**The task:** Among the lines of the records, count those containing the word "CommentTok", then give the number alone.

Dataset entries:
********************
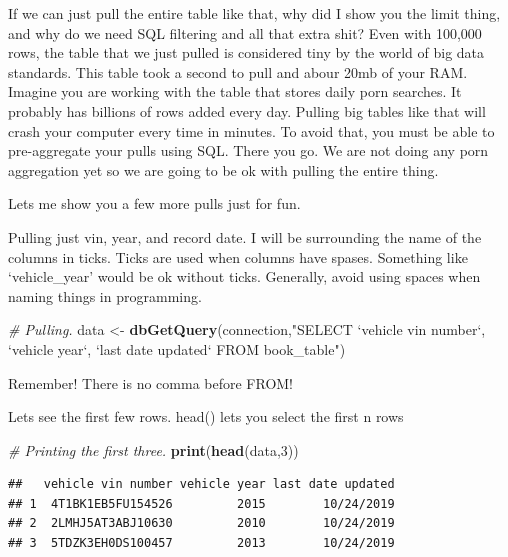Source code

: \documentclass[]{book}
\newenvironment{Shaded}{\begin{snugshade}}{\end{snugshade}}
\newcommand{\CommentTok}[1]{\textcolor[rgb]{0.56,0.35,0.01}{\textit{#1}}}
\newcommand{\DecValTok}[1]{\textcolor[rgb]{0.00,0.00,0.81}{#1}}
\newcommand{\KeywordTok}[1]{\textcolor[rgb]{0.13,0.29,0.53}{\textbf{#1}}}
\newcommand{\NormalTok}[1]{#1}
\newcommand{\StringTok}[1]{\textcolor[rgb]{0.31,0.60,0.02}{#1}}
\begin{document}
If we can just pull the entire table like that, why did I show you the limit thing, and why do we need SQL filtering and all that extra shit? Even with 100,000 rows, the table that we just pulled is considered tiny by the world of big data standards. This table took a second to pull and abour 20mb of your RAM. Imagine you are working with the table that stores daily porn searches. It probably has billions of rows added every day. Pulling big tables like that will crash your computer every time in minutes. To avoid that, you must be able to pre-aggregate your pulls using SQL. There you go. We are not doing any porn aggregation yet so we are going to be ok with pulling the entire thing.

Lets me show you a few more pulls just for fun.

Pulling just vin, year, and record date. I will be surrounding the name of the columns in ticks. Ticks are used when columns have spases. Something like `vehicle\_year' would be ok without ticks. Generally, avoid using spaces when naming things in programming.

\begin{Shaded}
\begin{Highlighting}[]
\CommentTok{# Pulling.}
\NormalTok{data <-}\StringTok{ }\KeywordTok{dbGetQuery}\NormalTok{(connection,}\StringTok{"SELECT }
\StringTok{                   `vehicle vin number`,}
\StringTok{                   `vehicle year`,}
\StringTok{                   `last date updated` }
\StringTok{                   FROM book_table"}\NormalTok{)}
\end{Highlighting}
\end{Shaded}

Remember! There is no comma before FROM!

Lets see the first few rows. head() lets you select the first n rows

\begin{Shaded}
\begin{Highlighting}[]
\CommentTok{# Printing the first three.}
\KeywordTok{print}\NormalTok{(}\KeywordTok{head}\NormalTok{(data,}\DecValTok{3}\NormalTok{)) }
\end{Highlighting}
\end{Shaded}

\begin{verbatim}
##   vehicle vin number vehicle year last date updated
## 1  4T1BK1EB5FU154526         2015        10/24/2019
## 2  2LMHJ5AT3ABJ10630         2010        10/24/2019
## 3  5TDZK3EH0DS100457         2013        10/24/2019
\end{verbatim}
\end{document}

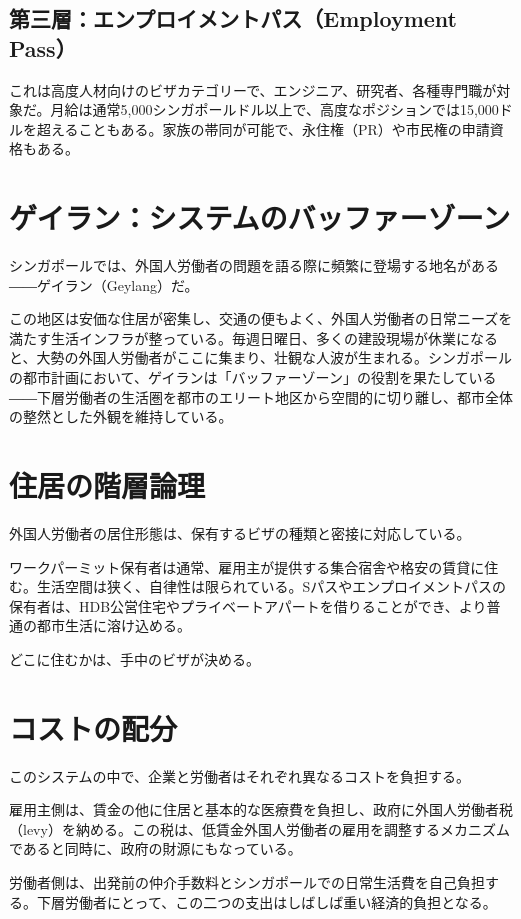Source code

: \subsection*{第三層：エンプロイメントパス（Employment Pass）}

これは高度人材向けのビザカテゴリーで、エンジニア、研究者、各種専門職が対象だ。月給は通常5,000シンガポールドル以上で、高度なポジションでは15,000ドルを超えることもある。家族の帯同が可能で、永住権（PR）や市民権の申請資格もある。

\section{ゲイラン：システムのバッファーゾーン}

シンガポールでは、外国人労働者の問題を語る際に頻繁に登場する地名がある――ゲイラン（Geylang）だ。

この地区は安価な住居が密集し、交通の便もよく、外国人労働者の日常ニーズを満たす生活インフラが整っている。毎週日曜日、多くの建設現場が休業になると、大勢の外国人労働者がここに集まり、壮観な人波が生まれる。シンガポールの都市計画において、ゲイランは「バッファーゾーン」の役割を果たしている――下層労働者の生活圏を都市のエリート地区から空間的に切り離し、都市全体の整然とした外観を維持している。

\section{住居の階層論理}

外国人労働者の居住形態は、保有するビザの種類と密接に対応している。

ワークパーミット保有者は通常、雇用主が提供する集合宿舎や格安の賃貸に住む。生活空間は狭く、自律性は限られている。Sパスやエンプロイメントパスの保有者は、HDB公営住宅やプライベートアパートを借りることができ、より普通の都市生活に溶け込める。

どこに住むかは、手中のビザが決める。

\section{コストの配分}

このシステムの中で、企業と労働者はそれぞれ異なるコストを負担する。

雇用主側は、賃金の他に住居と基本的な医療費を負担し、政府に外国人労働者税（levy）を納める。この税は、低賃金外国人労働者の雇用を調整するメカニズムであると同時に、政府の財源にもなっている。

労働者側は、出発前の仲介手数料とシンガポールでの日常生活費を自己負担する。下層労働者にとって、この二つの支出はしばしば重い経済的負担となる。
********************
**Exercise solution:** 3